India’s GDP Growth Slumps To Over 6-yr Low of 5% in Apr-June

India’s GDP Growth Slumps To Over 6-yr Low of 5% in Apr-June :- On Friday, the National Statistical Office (NSO) released the gross domestic product numbers for April-June quarter, according to which India’s GDP growth slipped to a 6-year low of 5 percent as compared to 5.8 percent in the previous quarter, caused by slump in manufacturing output, weak consumer demand and deceleration in private investment.

India’s GDP Growth Slumps To Over 6-yr Low of 5% in Apr-June

Meanwhile, China, which is a much larger economy than India, had recorded a GDP growth of 6.2 percent during the April-June period, slightly lower than the 6.4 percent record in the previous quarter. This is the second straight quarter when the quarterly GDP growth was lower than 6 percent. The subsequent decline in GDP growth has led India to further behind its neighbour in terms of economic growth.
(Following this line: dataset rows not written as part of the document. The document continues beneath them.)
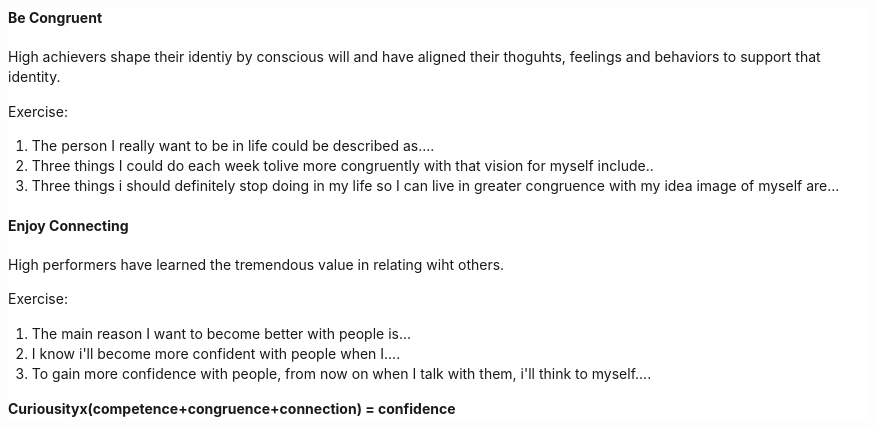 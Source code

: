 #### Be Congruent


High achievers shape their identiy by conscious will and have aligned their thoguhts, feelings and behaviors to support that identity.

Exercise:

1. The person I really want to be  in life could be described as....
2. Three things I could do each week tolive more congruently with that vision for myself include..
3. Three things i should definitely stop doing in my life so I can live in greater congruence with my idea image of myself are...


#### Enjoy Connecting

High performers have learned the tremendous value in relating wiht others. 


Exercise:

1. The main reason I want to become better with people is...
2. I know i'll become more confident with people when I....
3. To gain more confidence with people, from now on when I talk with them, i'll think to myself....



**Curiousityx(competence+congruence+connection) = confidence**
However, India has already lost its title of the world’s fastest-growing economy to China in the previous quarter when its economic growth slowed to 5.8 percent compared to Beijing’s growth of 6.4 percent.

As per the World Bank’s latest GDP rankings, China and India are 2nd and 5th largest economies of the world, respectively, as of 2019. Among Asian countries, these two emerging economies together contribute more than half of Asia’s GDP.

The current economic slowdown is likely to spoil India’s hopes of becoming a $5 trillion economy in GDP terms by 2024.

The downfall has opened the doors for more interest rate cuts by the RBI in the coming days. The Reserve Bank of India has recently projected India’s GDP growth for 2019-20 at 6.9 percent.

The RBI annual report released on Thursday said that it was difficult to diagnose the reason or nature of India’s slowdown. As per the report, “The diagnosis is difficult, these conditions are hard to disentangle cleanly, at least in the formative state.”

Prior to the announcement of GDP numbers, Finance Minister Nirmala Sitharaman on Friday announced its second of the three-part stimulus, merging 10 public sector banks into four with a view to boost credit to help revive the economy.